_What to work on_.
Take the lines below between the one holding "１ この法律は、刑法等一部改" and the one holding "#1 is easy, somewhere", inclusive, and copy them exactly. Add nothing.
------ Excerpted data
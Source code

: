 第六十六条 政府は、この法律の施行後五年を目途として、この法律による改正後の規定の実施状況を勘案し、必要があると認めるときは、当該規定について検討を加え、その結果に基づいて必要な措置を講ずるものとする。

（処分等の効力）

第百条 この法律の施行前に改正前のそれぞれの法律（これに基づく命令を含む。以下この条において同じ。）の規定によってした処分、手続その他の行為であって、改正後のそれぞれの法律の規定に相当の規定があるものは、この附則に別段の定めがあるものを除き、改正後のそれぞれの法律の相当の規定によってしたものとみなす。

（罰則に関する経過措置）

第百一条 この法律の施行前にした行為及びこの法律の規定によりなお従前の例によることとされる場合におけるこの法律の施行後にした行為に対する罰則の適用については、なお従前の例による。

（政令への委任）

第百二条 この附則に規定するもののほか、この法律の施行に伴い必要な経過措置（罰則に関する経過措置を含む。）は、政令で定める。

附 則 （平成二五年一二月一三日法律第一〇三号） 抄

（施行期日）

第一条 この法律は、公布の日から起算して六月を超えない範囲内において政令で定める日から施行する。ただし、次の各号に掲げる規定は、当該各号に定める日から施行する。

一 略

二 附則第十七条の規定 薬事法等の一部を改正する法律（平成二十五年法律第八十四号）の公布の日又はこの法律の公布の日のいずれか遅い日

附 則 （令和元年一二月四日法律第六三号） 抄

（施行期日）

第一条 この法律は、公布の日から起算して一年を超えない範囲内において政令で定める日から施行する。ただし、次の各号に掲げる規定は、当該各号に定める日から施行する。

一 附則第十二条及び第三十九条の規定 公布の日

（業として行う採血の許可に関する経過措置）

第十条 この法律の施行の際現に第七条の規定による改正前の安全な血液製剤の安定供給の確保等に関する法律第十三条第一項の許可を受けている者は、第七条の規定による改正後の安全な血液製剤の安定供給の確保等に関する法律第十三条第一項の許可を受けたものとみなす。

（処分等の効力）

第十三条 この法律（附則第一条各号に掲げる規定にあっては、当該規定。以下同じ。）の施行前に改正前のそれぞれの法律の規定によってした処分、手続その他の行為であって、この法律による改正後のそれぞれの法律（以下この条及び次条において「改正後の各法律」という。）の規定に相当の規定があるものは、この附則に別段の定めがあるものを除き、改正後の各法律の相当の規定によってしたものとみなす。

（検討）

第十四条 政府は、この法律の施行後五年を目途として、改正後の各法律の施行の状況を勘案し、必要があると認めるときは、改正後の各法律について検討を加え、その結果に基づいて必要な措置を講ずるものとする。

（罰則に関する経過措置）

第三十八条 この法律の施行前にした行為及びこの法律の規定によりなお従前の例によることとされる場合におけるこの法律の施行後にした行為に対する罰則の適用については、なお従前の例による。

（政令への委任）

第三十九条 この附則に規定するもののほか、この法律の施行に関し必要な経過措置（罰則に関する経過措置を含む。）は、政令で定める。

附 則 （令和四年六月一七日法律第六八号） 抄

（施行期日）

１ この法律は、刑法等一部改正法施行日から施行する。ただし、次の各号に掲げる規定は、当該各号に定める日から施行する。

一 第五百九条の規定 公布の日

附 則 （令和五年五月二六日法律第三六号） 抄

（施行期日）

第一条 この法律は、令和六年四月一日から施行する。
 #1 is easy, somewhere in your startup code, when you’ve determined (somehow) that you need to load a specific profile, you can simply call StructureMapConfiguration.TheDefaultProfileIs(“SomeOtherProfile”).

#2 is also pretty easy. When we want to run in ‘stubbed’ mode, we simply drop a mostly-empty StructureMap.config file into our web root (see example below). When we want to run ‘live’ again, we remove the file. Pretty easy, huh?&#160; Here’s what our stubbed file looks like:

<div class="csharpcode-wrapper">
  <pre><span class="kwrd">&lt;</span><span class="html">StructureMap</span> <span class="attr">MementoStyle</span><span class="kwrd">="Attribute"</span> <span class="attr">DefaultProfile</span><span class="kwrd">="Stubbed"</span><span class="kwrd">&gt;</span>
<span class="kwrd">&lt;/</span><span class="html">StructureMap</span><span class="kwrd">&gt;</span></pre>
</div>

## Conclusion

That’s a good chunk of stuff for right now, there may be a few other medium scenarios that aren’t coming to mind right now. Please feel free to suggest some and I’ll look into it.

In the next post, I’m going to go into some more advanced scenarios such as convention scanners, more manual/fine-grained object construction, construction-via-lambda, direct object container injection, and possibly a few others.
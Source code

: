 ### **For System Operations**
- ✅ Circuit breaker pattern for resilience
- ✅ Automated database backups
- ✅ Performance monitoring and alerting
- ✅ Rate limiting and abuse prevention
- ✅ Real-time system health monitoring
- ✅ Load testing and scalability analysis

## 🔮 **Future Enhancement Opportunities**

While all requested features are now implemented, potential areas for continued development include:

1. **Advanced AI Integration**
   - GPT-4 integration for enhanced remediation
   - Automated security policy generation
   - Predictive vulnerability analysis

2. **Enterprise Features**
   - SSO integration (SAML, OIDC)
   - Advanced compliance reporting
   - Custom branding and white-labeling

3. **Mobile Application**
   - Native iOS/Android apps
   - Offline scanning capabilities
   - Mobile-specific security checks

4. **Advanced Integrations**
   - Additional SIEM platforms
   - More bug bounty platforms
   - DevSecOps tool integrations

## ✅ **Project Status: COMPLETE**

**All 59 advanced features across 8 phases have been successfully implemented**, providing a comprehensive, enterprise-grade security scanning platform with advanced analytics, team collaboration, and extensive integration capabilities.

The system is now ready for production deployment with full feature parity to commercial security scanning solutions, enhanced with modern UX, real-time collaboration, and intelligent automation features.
------------
_Output for this exercise_.
１ この法律は、刑法等一部改正法施行日から施行する。ただし、次の各号に掲げる規定は、当該各号に定める日から施行する。

一 第五百九条の規定 公布の日

附 則 （令和五年五月二六日法律第三六号） 抄

（施行期日）

第一条 この法律は、令和六年四月一日から施行する。
 #1 is easy, somewhere in your startup code, when you’ve determined (somehow) that you need to load a specific profile, you can simply call StructureMapConfiguration.TheDefaultProfileIs(“SomeOtherProfile”).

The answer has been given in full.